The permanent smile etched on his face isn’t deliberately disturbing, but it’s garish and hard to look at, with the disconnect between what his mouth is doing and the sadness his eyes are conveying stirring up a bad bout of mixed emotions. Not a conventional villain, then, but an unforgettable one nonetheless.

4. Psycho (Alfred Hitchcock, 1960)

The unnerving end to an iconic movie, Alfred Hitchcock ends Psycho with a smile that’s been burned into cinema history ever since.

Anthony Perkins’ Norman Bates is a bit of a dweeb and a loser, as presented throughout the running time until it transpires that he and his overbearingly murderous mother are one and the same. Suffering from a personality disorder, he’s trying to protect himself in a way, even if he’s got a strange way of going about it.

Staring down the camera and burning a hole through a captive audience, Bates’ grin might be a subtle and understated one, but the aura it projects is undeniably haunting.
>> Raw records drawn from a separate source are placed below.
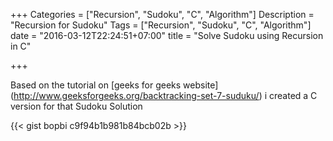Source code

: +++
Categories = ["Recursion", "Sudoku", "C", "Algorithm"]
Description = "Recursion for Sudoku"
Tags = ["Recursion", "Sudoku", "C", "Algorithm"]
date = "2016-03-12T22:24:51+07:00"
title = "Solve Sudoku using Recursion in C"

+++

Based on the tutorial on [geeks for geeks website] (http://www.geeksforgeeks.org/backtracking-set-7-suduku/) i created a C version for that Sudoku Solution

{{< gist bopbi c9f94b1b981b84bcb02b >}}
Cinema’s scariest-ever mummy’s boy, his remorseless smirk has lost none of its power.

3. The Omen (Richard Donner, 1976)

Being the son of the devil himself comes with its own unique set of perks, something young Damien makes perfectly clear in the very last shot of Richard Donner’s classic franchise-spawning horror.

With strange and sinister events following his switcheroo son everywhere he goes, Gregory Peck’s Robert Thorn decides the only way to prevent the unspeakable evil the hellspawn will bring upon the world is through the means of infanticide.

Unfortunately, not only do the authorities disagree, given their obliviousness to his true parentage, but the eerie smile he gives the camera is the icing on the cake after Damien ends up under the care of the president, in a tantalising plot thread that was abandoned in the inevitably subpar sequel.

2. A Clockwork Orange (Stanley Kubrick, 1971)

The very first image Stanley Kubrick committed to the screen in A Clockwork Orange is a malevolent grin curling at the lips of Malcom McDowell’s Alex, which is very much a sign of things to come.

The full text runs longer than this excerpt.